=== PROBLEM DETAILS ===
Search for the word "sort" in the entries. Each line that holds it should be copied.

=== STUDY MATERIAL ===
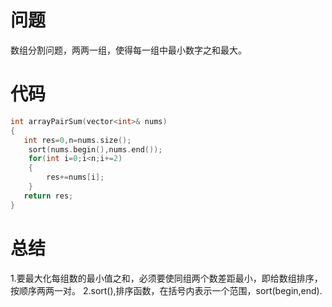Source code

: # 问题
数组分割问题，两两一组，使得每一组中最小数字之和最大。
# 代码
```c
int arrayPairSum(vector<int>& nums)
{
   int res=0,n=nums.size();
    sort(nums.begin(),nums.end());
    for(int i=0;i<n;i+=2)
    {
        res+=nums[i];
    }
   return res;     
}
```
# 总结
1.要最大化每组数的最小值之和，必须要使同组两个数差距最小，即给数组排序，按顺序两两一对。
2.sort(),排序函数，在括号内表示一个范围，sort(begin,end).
* * *
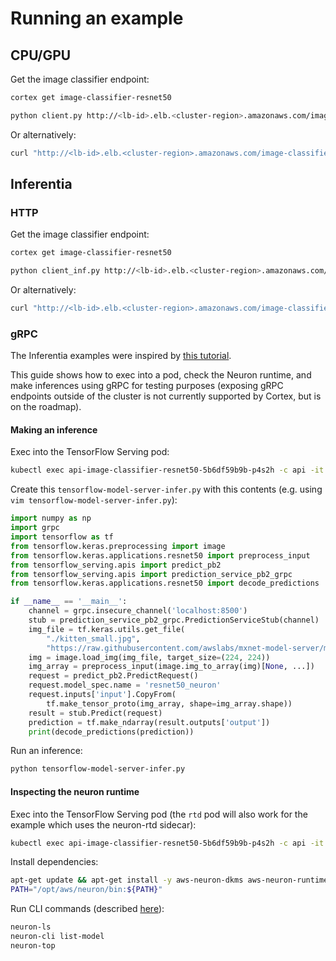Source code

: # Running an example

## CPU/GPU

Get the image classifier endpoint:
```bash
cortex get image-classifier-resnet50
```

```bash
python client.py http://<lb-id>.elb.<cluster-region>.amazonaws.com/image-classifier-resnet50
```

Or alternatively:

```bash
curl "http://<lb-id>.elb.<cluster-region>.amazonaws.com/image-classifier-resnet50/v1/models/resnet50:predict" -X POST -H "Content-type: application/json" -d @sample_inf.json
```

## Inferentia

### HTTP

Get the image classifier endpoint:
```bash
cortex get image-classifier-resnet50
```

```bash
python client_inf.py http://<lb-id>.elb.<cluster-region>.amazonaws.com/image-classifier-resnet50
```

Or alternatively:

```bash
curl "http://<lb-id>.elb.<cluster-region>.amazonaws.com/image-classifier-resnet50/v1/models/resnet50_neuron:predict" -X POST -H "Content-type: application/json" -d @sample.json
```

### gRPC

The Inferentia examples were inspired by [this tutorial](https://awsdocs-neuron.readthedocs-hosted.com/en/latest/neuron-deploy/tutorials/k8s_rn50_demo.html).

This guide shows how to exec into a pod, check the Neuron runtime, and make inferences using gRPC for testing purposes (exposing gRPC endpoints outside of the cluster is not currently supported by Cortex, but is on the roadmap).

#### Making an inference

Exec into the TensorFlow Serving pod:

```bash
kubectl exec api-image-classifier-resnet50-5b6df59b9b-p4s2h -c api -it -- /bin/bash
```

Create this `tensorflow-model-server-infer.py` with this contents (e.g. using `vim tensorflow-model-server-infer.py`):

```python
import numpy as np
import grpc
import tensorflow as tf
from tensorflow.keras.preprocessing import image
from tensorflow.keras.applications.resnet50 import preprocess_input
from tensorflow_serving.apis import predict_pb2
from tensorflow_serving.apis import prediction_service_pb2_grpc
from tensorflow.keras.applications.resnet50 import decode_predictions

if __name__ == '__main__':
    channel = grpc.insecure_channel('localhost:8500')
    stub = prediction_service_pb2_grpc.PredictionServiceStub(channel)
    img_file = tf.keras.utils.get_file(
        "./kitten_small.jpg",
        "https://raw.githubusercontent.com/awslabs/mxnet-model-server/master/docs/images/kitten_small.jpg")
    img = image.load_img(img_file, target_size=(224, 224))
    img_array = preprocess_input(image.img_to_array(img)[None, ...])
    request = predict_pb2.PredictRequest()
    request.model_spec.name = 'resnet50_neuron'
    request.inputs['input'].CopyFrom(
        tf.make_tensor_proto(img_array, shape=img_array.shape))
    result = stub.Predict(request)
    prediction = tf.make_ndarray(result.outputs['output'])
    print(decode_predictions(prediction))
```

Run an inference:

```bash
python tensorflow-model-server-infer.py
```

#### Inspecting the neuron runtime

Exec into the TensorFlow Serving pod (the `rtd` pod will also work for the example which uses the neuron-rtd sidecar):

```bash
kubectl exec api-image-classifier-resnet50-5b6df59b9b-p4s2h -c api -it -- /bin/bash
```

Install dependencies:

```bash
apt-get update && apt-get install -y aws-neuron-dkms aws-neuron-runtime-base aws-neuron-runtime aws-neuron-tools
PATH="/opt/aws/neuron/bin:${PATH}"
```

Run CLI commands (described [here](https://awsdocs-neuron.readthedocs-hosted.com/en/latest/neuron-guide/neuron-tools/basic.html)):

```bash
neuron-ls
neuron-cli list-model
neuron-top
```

=== PROBLEM SOLUTION ===
    sort(nums.begin(),nums.end());
2.sort(),排序函数，在括号内表示一个范围，sort(begin,end).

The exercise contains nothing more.